Studio album by Blue System
- Released: 9 October 1995
- Recorded: 1995
- Genre: Europop
- Length: 37:16
- Label: BMG
- Producer: Dieter Bohlen

Blue System chronology
| X - Ten (1994) | Forever Blue (1995) | Body to Body (1996) |

= Forever Blue (Blue System album) =

Forever Blue is the eleventh album of Blue System, released in 1995 by BMG Ariola and produced by Dieter Bohlen.

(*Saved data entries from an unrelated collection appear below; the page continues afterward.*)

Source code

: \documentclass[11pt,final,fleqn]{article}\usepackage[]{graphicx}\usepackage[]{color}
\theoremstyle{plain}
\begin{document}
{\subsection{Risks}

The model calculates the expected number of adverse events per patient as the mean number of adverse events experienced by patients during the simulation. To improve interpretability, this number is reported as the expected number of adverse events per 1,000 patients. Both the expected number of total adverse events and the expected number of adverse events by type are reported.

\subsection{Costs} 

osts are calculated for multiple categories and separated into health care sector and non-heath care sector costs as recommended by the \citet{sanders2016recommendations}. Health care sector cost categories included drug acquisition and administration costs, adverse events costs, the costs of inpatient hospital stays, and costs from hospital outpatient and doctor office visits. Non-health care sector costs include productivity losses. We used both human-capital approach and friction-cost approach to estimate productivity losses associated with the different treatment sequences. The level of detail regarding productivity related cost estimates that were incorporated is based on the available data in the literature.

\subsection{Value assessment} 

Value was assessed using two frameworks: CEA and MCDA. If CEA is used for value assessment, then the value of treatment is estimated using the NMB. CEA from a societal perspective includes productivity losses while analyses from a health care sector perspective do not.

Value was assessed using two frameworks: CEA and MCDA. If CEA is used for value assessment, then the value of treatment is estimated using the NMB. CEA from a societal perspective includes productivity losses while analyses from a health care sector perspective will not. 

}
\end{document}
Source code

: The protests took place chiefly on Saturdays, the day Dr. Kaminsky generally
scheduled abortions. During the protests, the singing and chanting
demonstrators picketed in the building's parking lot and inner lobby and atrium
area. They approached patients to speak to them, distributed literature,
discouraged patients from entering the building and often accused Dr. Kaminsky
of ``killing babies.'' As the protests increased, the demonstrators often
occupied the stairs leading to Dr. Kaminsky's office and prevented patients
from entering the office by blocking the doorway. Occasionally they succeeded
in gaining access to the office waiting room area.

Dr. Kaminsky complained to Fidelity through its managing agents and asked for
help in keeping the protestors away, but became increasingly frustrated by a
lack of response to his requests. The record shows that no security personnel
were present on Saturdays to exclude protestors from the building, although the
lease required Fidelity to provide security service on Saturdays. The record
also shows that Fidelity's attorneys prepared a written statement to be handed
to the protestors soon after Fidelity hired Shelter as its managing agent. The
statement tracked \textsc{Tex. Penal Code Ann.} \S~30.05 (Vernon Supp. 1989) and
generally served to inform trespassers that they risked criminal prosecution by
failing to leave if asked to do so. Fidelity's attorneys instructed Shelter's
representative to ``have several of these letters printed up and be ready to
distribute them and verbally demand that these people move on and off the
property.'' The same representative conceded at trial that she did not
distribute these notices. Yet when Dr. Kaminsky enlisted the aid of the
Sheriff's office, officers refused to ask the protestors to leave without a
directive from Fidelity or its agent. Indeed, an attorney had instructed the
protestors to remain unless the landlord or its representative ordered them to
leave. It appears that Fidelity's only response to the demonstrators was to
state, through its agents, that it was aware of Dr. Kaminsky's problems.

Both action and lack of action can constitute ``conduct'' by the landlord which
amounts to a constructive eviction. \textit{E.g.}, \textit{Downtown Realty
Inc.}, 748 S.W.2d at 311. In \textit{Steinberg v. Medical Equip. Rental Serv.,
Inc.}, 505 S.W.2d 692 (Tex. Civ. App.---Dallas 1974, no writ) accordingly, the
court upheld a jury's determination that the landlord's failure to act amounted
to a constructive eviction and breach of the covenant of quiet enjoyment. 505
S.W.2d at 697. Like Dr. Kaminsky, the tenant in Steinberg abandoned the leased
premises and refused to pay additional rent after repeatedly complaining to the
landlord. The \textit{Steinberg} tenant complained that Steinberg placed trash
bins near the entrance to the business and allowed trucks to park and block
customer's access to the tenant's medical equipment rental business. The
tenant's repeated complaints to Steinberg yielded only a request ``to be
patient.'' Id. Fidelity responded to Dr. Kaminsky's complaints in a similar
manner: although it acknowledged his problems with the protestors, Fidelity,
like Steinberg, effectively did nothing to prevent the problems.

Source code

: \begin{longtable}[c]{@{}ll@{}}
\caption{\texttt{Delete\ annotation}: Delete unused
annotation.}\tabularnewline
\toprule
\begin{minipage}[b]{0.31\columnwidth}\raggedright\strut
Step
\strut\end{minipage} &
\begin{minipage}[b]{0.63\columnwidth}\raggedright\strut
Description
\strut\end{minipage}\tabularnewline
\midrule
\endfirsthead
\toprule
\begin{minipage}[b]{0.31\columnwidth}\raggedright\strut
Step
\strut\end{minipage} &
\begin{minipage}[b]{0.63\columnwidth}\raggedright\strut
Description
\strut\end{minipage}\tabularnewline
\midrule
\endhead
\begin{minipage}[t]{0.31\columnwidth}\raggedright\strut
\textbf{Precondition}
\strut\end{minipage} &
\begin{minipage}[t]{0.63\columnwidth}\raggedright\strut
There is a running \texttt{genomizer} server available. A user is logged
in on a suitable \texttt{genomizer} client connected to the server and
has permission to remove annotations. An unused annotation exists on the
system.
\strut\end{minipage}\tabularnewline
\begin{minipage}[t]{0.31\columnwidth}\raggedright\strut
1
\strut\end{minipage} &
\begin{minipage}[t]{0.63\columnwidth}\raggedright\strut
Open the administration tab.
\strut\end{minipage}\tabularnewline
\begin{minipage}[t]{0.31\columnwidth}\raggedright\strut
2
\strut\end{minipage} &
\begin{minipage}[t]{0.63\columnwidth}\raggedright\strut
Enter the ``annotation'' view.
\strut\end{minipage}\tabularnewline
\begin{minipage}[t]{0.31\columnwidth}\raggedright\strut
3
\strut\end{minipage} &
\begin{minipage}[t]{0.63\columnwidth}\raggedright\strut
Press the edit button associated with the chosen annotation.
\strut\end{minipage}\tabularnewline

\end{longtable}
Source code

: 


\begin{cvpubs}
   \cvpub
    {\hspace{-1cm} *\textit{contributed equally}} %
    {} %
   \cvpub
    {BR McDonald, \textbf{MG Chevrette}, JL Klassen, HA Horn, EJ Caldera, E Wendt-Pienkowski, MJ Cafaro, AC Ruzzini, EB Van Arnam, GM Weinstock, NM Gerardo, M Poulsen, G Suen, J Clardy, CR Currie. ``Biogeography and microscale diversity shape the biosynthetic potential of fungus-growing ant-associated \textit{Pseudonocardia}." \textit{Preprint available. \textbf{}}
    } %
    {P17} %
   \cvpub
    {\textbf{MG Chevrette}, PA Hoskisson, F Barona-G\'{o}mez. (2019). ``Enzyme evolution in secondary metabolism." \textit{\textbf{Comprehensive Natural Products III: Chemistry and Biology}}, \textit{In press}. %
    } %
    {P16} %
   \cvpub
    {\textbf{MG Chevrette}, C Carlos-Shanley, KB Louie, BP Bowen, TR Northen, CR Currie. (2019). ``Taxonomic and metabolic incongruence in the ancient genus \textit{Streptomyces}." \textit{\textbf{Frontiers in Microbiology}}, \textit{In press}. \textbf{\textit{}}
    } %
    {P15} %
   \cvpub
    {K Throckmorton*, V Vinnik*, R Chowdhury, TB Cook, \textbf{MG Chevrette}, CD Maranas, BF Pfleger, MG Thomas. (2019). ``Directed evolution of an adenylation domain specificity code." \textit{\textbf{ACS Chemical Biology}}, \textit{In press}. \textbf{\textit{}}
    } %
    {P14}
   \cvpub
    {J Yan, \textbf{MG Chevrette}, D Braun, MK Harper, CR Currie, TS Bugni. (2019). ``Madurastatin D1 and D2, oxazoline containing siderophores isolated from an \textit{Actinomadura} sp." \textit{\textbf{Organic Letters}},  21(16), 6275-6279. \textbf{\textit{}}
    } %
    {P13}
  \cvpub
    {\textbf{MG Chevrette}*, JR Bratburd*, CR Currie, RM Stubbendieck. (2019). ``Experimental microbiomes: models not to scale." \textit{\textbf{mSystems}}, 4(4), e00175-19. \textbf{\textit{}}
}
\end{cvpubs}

The album contains eleven tracks.

== Track listing ==
All tracks are written by Dieter Bohlen

| # | Title | Length |
|---|---|---|
| 1. | "Laila" | 3:27 |
| 2. | "I Wanna Smile" | 3:54 |
| 3. | "Baby Jealousy" | 3:44 |
| 4. | "Taxi Girl" | 3:57 |
| 5. | "All What I Need" | 3:44 |
| 6. | "Marvin's Song" | 3:41 |
| 7. | "Love Is Not A Tragedy" | 3:32 |
| 8. | "Here I Go Again" | 3:25 |
| 9. | "Une Chambre Pour La Nuit" | 3:23 |
| 10. | "It's Ecstasy" | 3:35 |
| 11. | "It's More" | 4:15 |

== Credits ==
- Dieter Bohlen – lead vocals, producer, arranger, lyrics
- Rolf Köhler – refrain vocals, chorus
- Detlef Wiedeke – chorus
- Michael Scholz – chorus
- Luis Rodriguez – co-producer, engineering

Recording: Jeopark by Jeo and T. Brötzmann
- Keyboards: T. Brötzmann and Werner Becker
- Publishing: BMG Records
- Design: Ariola Werkstadt
- Photography: Kramer and Giogoli

== Charts ==

| Chart (1995) | Peak position |
|---|---|
| German Albums | 18 |
| Hungarian Albums | 32 |

== Certifications ==

| Region | Certification | Certified units/sales |
| Poland (ZPAV) | Gold | 50,000^{*} |
^{*} Sales figures based on certification alone.